* **Exercise directions**: A single number is the answer: the count of lines in the records that hold the word "knew".

::: Input records :::

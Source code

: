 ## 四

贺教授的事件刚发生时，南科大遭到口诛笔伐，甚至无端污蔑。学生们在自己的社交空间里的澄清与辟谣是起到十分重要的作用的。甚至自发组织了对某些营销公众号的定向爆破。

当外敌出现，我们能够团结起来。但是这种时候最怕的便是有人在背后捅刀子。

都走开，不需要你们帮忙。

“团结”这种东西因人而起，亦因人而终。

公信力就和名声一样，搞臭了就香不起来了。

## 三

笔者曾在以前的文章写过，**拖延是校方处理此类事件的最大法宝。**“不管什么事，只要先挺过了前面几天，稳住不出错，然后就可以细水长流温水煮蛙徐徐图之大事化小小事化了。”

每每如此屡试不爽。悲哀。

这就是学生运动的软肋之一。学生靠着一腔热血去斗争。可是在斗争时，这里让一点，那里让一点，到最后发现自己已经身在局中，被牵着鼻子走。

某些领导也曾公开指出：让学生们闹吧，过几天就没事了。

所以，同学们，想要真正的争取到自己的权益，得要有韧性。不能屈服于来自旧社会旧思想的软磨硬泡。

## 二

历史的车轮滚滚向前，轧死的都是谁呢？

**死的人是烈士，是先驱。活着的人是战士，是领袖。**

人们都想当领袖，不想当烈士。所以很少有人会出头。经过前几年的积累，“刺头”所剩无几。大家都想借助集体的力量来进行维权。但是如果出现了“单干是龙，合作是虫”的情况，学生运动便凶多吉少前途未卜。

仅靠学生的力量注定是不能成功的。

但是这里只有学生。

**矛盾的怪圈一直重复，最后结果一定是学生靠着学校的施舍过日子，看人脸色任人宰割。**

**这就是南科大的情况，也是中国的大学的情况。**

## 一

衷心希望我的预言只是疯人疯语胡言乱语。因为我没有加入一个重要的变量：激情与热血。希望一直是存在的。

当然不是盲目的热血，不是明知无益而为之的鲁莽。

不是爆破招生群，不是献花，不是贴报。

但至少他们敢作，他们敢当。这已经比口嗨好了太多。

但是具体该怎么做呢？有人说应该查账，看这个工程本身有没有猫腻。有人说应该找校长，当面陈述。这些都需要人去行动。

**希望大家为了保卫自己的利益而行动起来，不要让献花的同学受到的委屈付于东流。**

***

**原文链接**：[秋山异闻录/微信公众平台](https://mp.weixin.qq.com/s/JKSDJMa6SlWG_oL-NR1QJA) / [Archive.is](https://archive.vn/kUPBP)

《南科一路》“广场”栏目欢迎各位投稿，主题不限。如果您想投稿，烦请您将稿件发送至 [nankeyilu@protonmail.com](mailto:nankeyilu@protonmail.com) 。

:::
::: Input records :::

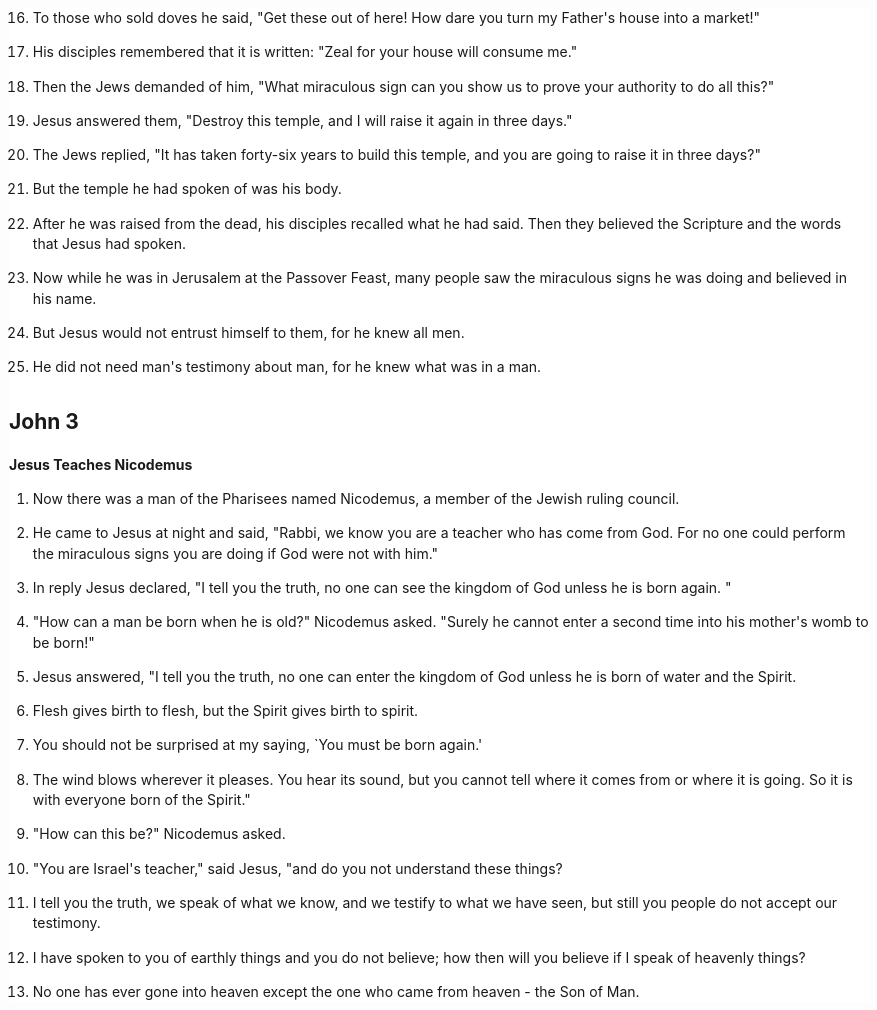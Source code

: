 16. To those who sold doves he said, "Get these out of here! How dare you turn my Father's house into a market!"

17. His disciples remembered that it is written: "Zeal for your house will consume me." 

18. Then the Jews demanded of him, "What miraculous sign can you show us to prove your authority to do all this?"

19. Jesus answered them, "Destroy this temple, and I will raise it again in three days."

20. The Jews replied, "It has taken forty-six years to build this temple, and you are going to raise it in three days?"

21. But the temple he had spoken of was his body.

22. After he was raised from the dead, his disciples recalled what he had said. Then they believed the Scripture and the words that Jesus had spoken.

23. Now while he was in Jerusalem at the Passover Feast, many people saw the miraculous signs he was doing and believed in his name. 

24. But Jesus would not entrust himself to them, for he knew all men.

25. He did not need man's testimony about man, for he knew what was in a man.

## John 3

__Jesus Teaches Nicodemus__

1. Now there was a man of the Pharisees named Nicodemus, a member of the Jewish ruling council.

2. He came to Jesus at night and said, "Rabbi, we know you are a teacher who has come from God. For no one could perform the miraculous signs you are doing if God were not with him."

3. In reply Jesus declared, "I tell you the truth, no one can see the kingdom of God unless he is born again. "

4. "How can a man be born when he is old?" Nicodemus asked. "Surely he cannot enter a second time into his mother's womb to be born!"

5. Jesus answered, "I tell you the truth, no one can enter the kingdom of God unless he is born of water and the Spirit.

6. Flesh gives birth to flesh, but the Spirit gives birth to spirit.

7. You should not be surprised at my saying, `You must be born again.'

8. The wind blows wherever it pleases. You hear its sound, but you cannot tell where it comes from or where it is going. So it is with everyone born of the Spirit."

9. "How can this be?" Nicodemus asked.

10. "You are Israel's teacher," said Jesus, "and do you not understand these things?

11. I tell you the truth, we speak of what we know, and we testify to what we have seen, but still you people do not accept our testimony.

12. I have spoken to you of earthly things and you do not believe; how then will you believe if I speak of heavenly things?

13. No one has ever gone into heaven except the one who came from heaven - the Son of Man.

:::
::: Input records :::

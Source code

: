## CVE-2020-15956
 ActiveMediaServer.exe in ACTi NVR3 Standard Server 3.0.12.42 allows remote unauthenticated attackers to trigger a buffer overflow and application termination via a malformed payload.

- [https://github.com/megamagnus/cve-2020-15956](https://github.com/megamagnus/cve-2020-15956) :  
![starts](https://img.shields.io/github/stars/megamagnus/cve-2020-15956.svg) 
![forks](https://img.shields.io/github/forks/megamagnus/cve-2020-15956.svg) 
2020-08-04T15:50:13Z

:::

* **Solution to this problem**: 2